In fact, two distinct lineages were detected. While a full sequence analysis and comparison of the Nigerian virus against its Arabian counterpart was not available, the sequence of the spike gene appears to have a similar `competence to bind the dipeptidyl peptidase (DPP)-4 receptor.’
First some excerpts from the Dispatch (follow the link to read it in its entirety), then I’ll return with a bit more:
Correspondence: Malik Peiris (firstname.lastname@example.org)
Citation style for this article: Chu D, Oladipo J, Perera R, Kuranga S, Chan S, Poon L, Peiris M. Middle East respiratory syndrome coronavirus (MERS-CoV) in dromedary camels in Nigeria, 2015. Euro Surveill. 2015;20(49):pii=30086. DOI: http://dx.doi.org/10.2807/1560-7917.ES.2015.20.49.30086
Received:10 November 2015; Accepted:10 December 2015
Evidence of current and past Middle East respiratory syndrome coronavirus (MERS-CoV) infection in dromedary camels slaughtered at an abattoir in Kano, Nigeria in January 2015, was sought by reverse transcription-quantitative polymerase chain reaction (RT-qPCR) and serology. MERS-CoV RNA was detected in 14 (11%) of 132 nasal swabs and antibody in 126 (96%) of 131 serum samples. Phylogenetic analyses demonstrate that the viruses in Nigeria are genetically distinct from those reported in the Arabian peninsula.

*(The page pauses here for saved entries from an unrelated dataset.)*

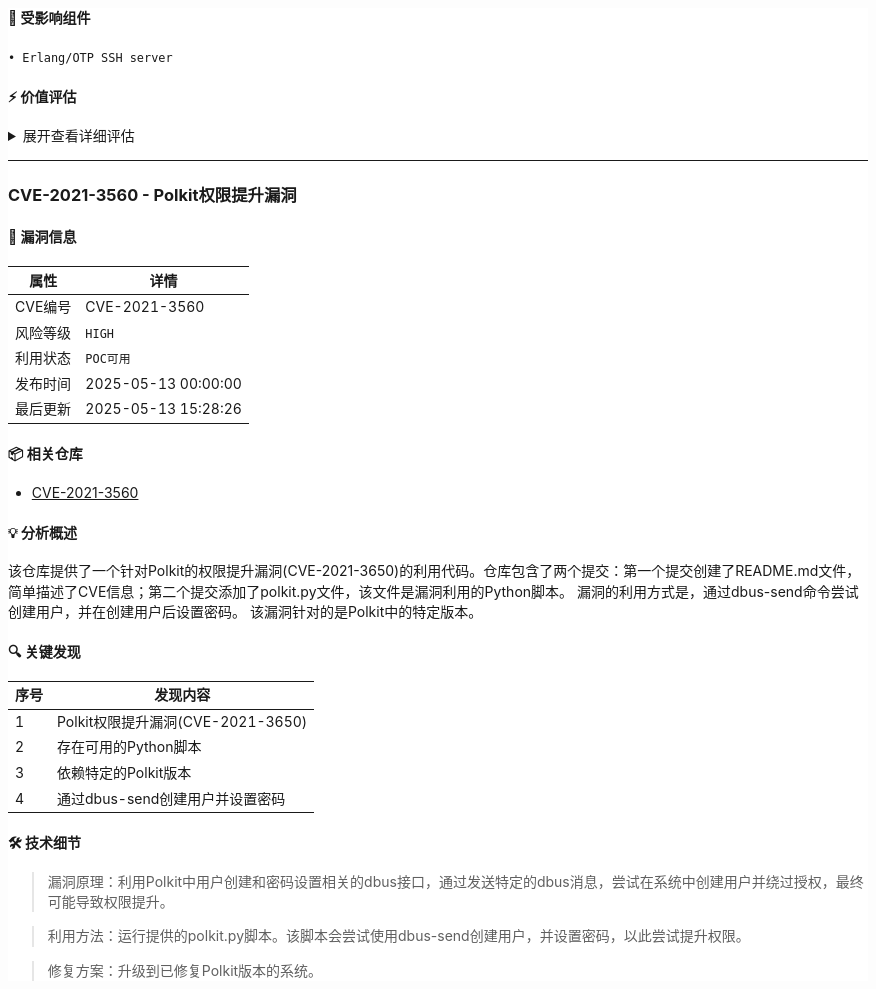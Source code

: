 
#### 🎯 受影响组件

```
• Erlang/OTP SSH server
```

#### ⚡ 价值评估

<details><summary>展开查看详细评估</summary></details>

---

### CVE-2021-3560 - Polkit权限提升漏洞

#### 📌 漏洞信息

| 属性 | 详情 |
|------|------|
| CVE编号 | CVE-2021-3560 |
| 风险等级 | `HIGH` |
| 利用状态 | `POC可用` |
| 发布时间 | 2025-05-13 00:00:00 |
| 最后更新 | 2025-05-13 15:28:26 |

#### 📦 相关仓库

- [CVE-2021-3560](https://github.com/MandipJoshi/CVE-2021-3560)

#### 💡 分析概述

该仓库提供了一个针对Polkit的权限提升漏洞(CVE-2021-3650)的利用代码。仓库包含了两个提交：第一个提交创建了README.md文件，简单描述了CVE信息；第二个提交添加了polkit.py文件，该文件是漏洞利用的Python脚本。  漏洞的利用方式是，通过dbus-send命令尝试创建用户，并在创建用户后设置密码。  该漏洞针对的是Polkit中的特定版本。

#### 🔍 关键发现

| 序号 | 发现内容 |
|------|----------|
| 1 | Polkit权限提升漏洞(CVE-2021-3650) |
| 2 | 存在可用的Python脚本 |
| 3 | 依赖特定的Polkit版本 |
| 4 | 通过dbus-send创建用户并设置密码 |

#### 🛠️ 技术细节

> 漏洞原理：利用Polkit中用户创建和密码设置相关的dbus接口，通过发送特定的dbus消息，尝试在系统中创建用户并绕过授权，最终可能导致权限提升。

> 利用方法：运行提供的polkit.py脚本。该脚本会尝试使用dbus-send创建用户，并设置密码，以此尝试提升权限。

> 修复方案：升级到已修复Polkit版本的系统。
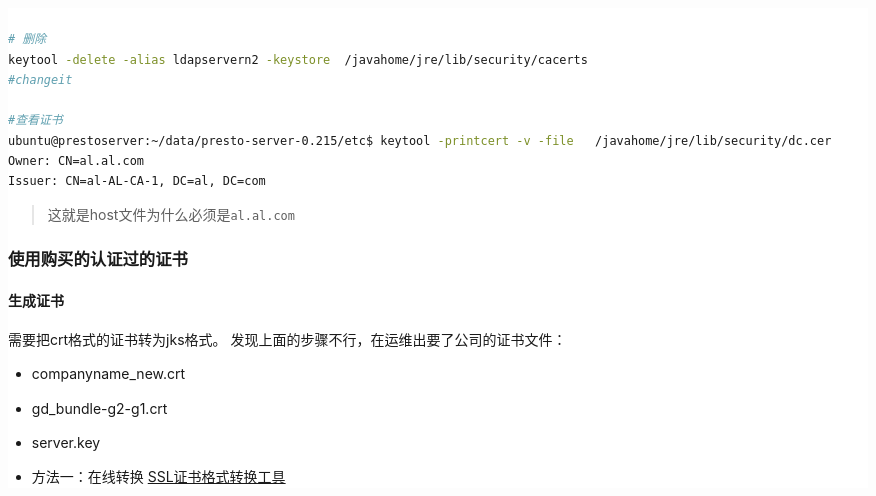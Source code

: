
 ``` sh

# 删除
keytool -delete -alias ldapservern2 -keystore  /javahome/jre/lib/security/cacerts
#changeit

#查看证书
ubuntu@prestoserver:~/data/presto-server-0.215/etc$ keytool -printcert -v -file   /javahome/jre/lib/security/dc.cer
Owner: CN=al.al.com
Issuer: CN=al-AL-CA-1, DC=al, DC=com
```
>这就是host文件为什么必须是`al.al.com`


### 使用购买的认证过的证书
#### 生成证书
需要把crt格式的证书转为jks格式。
发现上面的步骤不行，在运维出要了公司的证书文件：
- companyname_new.crt
- gd_bundle-g2-g1.crt
- server.key


- 方法一：在线转换
[SSL证书格式转换工具](https://www.chinassl.net/ssltools/convert-ssl.html)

We report high MERS-CoV seroprevalence in camels gathered in an abattoir in Nigeria with relatively high detection rates of virus in nasal swabs. Phylogenetic analysis revealed that these viruses are genetically distinct from viruses reported from camels or humans in the Arabia peninsula and cluster with, but are clearly distinct from those reported from Egypt. However, it is important to note that these Nigerian viruses remain genetically closely related to other MERS-CoV with an overall nt similarity of > 0.98 for the S2 gene. Thus these are almost certainly pertaining to one viral species, and very likely (though not directly studied in the present work) also form one serotype.
It is not known if the MERS-CoV in Nigeria has similar zoonotic potential to viruses currently circulating in the Arabian peninsula. Other explanations for the lack of zoonotic MERS in Africa include differences in patterns of exposure to infected animals or animal products or differences in human susceptibility to MERS-CoV. Alternatively, MERS may indeed be occurring but unrecognised in Africa due to lack of awareness or diagnostic testing.
One of the challenges in tracking the human impact of MERS, or Avian Flu, is that in many of the developing regions of the world surveillance and testing for exotic diseases is all but nonexistent. Unless a disease has an unusual and familiar hallmark – like a hemorrhagic fever – it can all too easily be lost in the background clutter of other (often deadly) viral infections.
MERS, like avian flu, usually starts out with a fever and a `flu-like illness’. Not all cases are severe, but some percentage will progress to pneumonia. Unfortunately, without laboratory testing there is really no way to differentiate MERS (or H5N1) from an array of other – far more common – respiratory infections.
The 2009 journal article The burden of respiratory disease in Nigeria describes Nigeria’s growing incidence of tuberculosis, pneumonia, HIV-related pulmonary infections, and other respiratory diseases and decries the the paucity of testing, surveillance data, and treatment options.
Whether the Nigerian MERS variant poses a zoonotic threat remains an open question, but we’d be hard pressed to exclude the possibility simply because we’ve yet to see any cases diagnosed in that region.